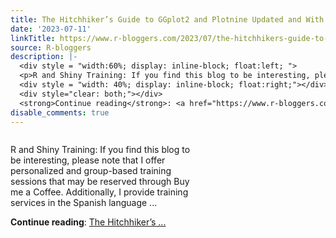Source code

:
 ```yaml
---
title: The Hitchhiker’s Guide to GGplot2 and Plotnine Updated and With Discount
date: '2023-07-11'
linkTitle: https://www.r-bloggers.com/2023/07/the-hitchhikers-guide-to-ggplot2-and-plotnine-updated-and-with-discount/
source: R-bloggers
description: |-
  <div style = "width:60%; display: inline-block; float:left; ">
  <p>R and Shiny Training: If you find this blog to be interesting, please note that I offer personalized and group-based training sessions that may be reserved through Buy me a Coffee. Additionally, I provide training services in the Spanish language ...</p></div>
  <div style = "width: 40%; display: inline-block; float:right;"></div>
  <div style="clear: both;"></div>
  <strong>Continue reading</strong>: <a href="https://www.r-bloggers.com/2023/07/the-hitchhikers-guide-to-ggplot2-and-plotnine-updated-and-with-discount/">The Hitchhiker’s  ...
disable_comments: true
---
```

<div style = "width:60%; display: inline-block; float:left; ">
<p>R and Shiny Training: If you find this blog to be interesting, please note that I offer personalized and group-based training sessions that may be reserved through Buy me a Coffee. Additionally, I provide training services in the Spanish language ...</p></div>
<div style = "width: 40%; display: inline-block; float:right;"></div>
<div style="clear: both;"></div>
<strong>Continue reading</strong>: <a href="https://www.r-bloggers.com/2023/07/the-hitchhikers-guide-to-ggplot2-and-plotnine-updated-and-with-discount/">The Hitchhiker’s  ...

▶ _What is required_: Out of the records above, pull the lines that include the word "right".

▶ _Written response_:
  <div style = "width: 40%; display: inline-block; float:right;"></div>
<div style = "width: 40%; display: inline-block; float:right;"></div>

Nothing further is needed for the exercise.